In this regular column, Consultant Barry Hunt answers reader enquiries. If you have a question, email it to: nss@qmj.co.uk marked for Barry’s attention.
I have a customer who wants a stone floor in his surgery but is worried about possible blood spillage. Can you get blood out of stone?
Blood is made up of 45% cells and 55% plasma. It has a mildly alkaline pH. This simplistic view is overshadowed by the fact that potentially up to 40,000 different proteins are believed to enter the blood along with inorganic salts and organic substances. The cells are present in the following approximate ratio of 600:40:1 for red, platelets and white respectively. About 90% of the plasma is water.
There is actually little in blood that would appear to be a threat to any stone.

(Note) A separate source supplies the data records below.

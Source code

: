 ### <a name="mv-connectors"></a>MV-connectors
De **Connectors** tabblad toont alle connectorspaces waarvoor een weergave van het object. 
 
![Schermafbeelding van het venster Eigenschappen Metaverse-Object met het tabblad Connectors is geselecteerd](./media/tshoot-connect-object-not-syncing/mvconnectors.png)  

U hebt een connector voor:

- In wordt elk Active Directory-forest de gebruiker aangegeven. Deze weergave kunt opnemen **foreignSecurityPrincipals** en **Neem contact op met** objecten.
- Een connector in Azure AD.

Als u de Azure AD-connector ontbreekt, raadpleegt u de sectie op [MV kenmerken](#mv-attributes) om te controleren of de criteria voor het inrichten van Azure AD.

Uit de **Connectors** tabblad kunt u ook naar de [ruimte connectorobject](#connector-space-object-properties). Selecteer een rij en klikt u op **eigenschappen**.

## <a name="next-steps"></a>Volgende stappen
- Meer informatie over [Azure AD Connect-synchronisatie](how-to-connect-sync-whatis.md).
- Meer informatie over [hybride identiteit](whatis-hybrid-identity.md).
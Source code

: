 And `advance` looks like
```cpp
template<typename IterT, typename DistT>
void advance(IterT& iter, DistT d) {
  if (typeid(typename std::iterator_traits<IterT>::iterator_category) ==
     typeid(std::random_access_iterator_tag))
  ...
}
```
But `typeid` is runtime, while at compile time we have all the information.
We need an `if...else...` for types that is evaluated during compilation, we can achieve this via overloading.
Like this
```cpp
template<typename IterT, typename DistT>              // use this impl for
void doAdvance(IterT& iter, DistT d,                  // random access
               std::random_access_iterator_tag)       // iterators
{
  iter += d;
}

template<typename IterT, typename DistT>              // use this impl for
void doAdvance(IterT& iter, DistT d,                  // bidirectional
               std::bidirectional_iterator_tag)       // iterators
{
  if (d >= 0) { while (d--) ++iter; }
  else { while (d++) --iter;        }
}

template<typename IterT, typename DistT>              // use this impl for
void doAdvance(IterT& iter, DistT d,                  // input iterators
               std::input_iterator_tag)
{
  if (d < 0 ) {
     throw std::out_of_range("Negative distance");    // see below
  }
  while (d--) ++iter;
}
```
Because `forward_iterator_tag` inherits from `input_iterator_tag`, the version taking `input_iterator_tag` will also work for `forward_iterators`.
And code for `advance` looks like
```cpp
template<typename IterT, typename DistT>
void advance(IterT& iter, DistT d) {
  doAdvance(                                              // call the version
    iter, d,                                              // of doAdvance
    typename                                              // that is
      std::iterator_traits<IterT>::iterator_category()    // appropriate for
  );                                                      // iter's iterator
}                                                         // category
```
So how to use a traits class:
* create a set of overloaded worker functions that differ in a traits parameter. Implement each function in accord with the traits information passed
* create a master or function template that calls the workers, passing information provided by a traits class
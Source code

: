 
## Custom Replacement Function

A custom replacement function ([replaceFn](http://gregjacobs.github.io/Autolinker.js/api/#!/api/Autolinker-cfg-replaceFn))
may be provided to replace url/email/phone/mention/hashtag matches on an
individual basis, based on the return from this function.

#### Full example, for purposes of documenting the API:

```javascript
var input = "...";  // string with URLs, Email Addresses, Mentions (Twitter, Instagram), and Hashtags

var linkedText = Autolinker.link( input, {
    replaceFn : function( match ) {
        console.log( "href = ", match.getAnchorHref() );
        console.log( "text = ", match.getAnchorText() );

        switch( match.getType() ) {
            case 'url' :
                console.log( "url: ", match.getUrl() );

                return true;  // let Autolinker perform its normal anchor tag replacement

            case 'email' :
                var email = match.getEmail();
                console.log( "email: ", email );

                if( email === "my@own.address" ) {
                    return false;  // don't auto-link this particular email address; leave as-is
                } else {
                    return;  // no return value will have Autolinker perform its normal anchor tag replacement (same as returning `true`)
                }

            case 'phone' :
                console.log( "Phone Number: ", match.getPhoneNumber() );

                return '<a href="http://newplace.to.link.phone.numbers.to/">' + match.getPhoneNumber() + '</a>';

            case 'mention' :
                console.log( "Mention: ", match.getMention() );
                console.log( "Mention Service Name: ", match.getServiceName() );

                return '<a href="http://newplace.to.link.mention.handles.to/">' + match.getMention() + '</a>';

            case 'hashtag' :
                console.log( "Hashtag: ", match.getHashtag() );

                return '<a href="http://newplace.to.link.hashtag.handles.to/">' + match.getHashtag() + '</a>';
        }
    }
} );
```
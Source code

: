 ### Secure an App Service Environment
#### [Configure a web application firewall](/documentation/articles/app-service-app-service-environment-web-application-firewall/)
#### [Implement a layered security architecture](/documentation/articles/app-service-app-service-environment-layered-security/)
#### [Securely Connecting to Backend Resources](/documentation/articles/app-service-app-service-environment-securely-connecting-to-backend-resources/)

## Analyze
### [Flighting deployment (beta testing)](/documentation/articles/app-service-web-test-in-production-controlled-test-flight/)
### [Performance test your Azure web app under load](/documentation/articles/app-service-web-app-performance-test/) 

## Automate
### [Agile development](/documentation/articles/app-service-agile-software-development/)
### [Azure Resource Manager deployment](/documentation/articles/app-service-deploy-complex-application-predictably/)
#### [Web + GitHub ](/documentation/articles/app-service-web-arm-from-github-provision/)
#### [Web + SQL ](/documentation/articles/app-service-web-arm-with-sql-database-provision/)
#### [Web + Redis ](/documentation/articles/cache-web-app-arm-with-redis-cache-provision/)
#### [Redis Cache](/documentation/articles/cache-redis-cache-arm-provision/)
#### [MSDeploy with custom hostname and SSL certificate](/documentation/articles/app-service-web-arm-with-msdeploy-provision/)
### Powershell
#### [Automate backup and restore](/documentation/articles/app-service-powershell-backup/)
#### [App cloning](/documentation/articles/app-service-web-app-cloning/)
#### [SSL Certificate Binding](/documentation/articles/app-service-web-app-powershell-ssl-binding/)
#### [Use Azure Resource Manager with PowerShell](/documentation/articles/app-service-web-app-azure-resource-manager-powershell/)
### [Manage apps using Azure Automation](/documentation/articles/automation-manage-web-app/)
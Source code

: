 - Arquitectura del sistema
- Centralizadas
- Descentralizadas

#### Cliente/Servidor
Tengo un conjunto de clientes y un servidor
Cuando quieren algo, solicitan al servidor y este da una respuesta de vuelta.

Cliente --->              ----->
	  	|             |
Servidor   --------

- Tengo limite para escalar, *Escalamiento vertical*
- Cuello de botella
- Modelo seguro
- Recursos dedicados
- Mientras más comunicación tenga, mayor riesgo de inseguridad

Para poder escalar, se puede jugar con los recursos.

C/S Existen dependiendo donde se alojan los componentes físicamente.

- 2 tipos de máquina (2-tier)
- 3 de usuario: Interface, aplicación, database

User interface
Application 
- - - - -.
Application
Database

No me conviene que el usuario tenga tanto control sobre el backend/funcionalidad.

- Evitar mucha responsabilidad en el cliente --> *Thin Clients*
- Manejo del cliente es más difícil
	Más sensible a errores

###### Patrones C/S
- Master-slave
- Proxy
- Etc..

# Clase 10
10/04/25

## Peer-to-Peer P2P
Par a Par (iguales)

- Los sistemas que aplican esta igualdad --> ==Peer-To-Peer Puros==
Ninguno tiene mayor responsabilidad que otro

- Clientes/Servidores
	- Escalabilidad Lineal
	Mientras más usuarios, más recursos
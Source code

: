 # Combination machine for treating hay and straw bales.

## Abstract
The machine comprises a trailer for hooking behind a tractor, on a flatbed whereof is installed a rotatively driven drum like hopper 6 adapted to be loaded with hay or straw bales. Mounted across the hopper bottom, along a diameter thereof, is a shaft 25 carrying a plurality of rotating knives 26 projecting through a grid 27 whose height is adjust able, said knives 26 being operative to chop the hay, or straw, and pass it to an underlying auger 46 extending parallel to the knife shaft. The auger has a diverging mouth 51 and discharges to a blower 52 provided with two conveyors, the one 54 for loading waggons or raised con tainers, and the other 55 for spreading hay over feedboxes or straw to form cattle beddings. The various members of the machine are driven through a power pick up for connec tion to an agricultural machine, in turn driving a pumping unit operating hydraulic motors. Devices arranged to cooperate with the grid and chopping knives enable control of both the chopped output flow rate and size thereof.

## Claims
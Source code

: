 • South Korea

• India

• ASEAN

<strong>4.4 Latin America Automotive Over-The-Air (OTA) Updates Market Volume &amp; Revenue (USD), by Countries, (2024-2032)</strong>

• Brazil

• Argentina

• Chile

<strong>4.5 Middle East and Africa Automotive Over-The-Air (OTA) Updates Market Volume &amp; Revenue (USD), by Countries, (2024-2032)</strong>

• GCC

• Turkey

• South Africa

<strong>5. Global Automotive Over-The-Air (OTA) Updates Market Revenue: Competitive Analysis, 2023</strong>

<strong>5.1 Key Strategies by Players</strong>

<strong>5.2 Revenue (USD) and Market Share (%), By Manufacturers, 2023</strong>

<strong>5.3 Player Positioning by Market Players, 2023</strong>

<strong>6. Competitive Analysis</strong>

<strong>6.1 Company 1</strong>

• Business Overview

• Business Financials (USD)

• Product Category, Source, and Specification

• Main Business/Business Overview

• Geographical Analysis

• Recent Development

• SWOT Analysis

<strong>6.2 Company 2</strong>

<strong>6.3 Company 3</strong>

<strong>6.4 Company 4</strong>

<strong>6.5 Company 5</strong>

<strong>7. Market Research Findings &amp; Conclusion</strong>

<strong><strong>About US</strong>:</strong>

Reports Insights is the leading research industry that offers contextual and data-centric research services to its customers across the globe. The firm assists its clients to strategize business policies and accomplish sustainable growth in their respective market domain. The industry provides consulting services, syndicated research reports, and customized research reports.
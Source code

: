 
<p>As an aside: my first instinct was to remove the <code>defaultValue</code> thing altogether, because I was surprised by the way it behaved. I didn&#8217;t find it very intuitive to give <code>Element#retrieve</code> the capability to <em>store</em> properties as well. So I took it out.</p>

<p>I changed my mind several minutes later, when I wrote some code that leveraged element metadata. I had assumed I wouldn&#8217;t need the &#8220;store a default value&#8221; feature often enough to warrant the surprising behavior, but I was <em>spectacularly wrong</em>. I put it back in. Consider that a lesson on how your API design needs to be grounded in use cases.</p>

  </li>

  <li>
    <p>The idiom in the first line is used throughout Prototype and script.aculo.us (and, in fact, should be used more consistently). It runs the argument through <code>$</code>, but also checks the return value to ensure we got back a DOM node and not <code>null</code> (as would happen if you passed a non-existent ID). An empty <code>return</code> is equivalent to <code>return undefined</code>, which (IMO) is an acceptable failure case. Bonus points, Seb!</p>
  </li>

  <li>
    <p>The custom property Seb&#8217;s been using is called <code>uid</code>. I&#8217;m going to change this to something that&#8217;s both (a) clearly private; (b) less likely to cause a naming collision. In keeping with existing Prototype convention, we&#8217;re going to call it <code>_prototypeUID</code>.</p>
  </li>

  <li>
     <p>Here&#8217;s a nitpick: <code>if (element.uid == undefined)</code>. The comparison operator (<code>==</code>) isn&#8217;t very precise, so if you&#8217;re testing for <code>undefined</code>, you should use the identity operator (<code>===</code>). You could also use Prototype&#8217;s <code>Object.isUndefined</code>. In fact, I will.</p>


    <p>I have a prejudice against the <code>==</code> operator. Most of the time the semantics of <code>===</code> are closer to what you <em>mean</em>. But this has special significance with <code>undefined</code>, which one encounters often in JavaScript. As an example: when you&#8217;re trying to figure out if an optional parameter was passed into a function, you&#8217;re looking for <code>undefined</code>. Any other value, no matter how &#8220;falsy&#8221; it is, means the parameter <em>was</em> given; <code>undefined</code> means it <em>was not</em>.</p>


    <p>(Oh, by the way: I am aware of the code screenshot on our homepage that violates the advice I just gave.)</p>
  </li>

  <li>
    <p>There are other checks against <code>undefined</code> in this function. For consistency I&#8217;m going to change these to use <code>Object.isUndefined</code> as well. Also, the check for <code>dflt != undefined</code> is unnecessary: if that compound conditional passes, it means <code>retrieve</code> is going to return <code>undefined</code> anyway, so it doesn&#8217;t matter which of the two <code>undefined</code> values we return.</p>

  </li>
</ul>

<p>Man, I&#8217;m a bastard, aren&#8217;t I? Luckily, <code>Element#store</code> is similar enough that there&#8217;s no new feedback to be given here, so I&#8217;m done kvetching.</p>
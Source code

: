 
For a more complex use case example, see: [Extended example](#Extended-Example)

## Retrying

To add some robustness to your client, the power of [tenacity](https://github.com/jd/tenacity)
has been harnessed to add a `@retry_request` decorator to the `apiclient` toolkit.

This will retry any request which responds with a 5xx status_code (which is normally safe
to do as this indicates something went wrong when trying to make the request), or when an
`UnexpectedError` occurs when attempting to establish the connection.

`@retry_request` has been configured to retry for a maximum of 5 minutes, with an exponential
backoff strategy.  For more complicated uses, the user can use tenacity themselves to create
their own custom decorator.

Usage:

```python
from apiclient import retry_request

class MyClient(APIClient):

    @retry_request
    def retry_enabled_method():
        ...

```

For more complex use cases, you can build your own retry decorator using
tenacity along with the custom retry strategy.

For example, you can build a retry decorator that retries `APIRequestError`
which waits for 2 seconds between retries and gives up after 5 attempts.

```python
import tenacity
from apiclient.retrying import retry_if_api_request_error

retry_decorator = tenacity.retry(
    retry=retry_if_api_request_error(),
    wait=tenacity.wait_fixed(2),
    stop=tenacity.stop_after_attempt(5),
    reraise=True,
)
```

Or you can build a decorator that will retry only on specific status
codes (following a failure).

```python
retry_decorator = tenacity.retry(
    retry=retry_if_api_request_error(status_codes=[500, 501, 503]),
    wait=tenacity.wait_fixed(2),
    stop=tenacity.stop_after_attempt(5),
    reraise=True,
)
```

The threat is further reduced by the fact that most blood spills are treated by The Health & Social Care Act 2008 as potentially hazardous and thus must be cleaned up as soon as possible. Thus the focus shifts to the materials used to clean up and sterilise such spills.
The NHS recommendations for cleaning up blood spills provide a range of methods to deal with different situations from minor blood spatter to major spills. However, the active agents are essentially the same and clean-up and sterilisation rely upon the release of chlorine, which is strongly oxidising.
Two chemicals commonly used are sodium hypochlorite, which is often found in toilet bleaches and other strong cleaners, and sodium dichloroisocyanurate, which seems to be the preferred choice because it is less affected by organic compounds and not so aggressive to metallic and other surfaces. Sodium hypochlorite is alkaline while sodium dichloroisocyanurate is acidic, so each has the potential to attack different components of stones.
The key with using these and other similar products is a combination of speed, minimal safe application, and finally neutralising the cleaned area of any chemical residues.
But what properties of stone would assist in minimising the potential for problems? And what else might be done to further reduce this potential?
Because of the chlorine-based chemicals, the advice is essentially the same as that given for stone used in swimming pool environments, which will be covered in a forthcoming Stone Federation technical advice document.
The main issue relating to a surgery floor, as it is with any floor liable to staining, would be to minimise the potential absorbency of the stone so that no viruses or pathogens in the blood are left in the stone. Therefore, porous sandstones and limestones, and travertines that require filling, would not be recommended for a surgery. Interlocking crystalline materials exhibiting very low absorption are more appropriate, as are smoother finishes that do not trap dirt. Joints should be flush and not recessed.
The stone would benefit from an impregnating treatment to further reduce the potential for infiltration of both blood and cleaning products. However, the treatment would need to be resistant to the cleaning chemicals.
Some silicone-based treatments are reported to be unaffected by chlorine but there is no overall opinion as to whether and then how surface-applied natural stone treatments can be employed. Potentially only resin-based impregnators might be successfully applied to natural stone in order to provide the best overall resistance.
Therefore, in answer to your question, there are many stones that could be successfully used in locations where blood might be spilled, providing the risks are minimised by good selection and maintenance.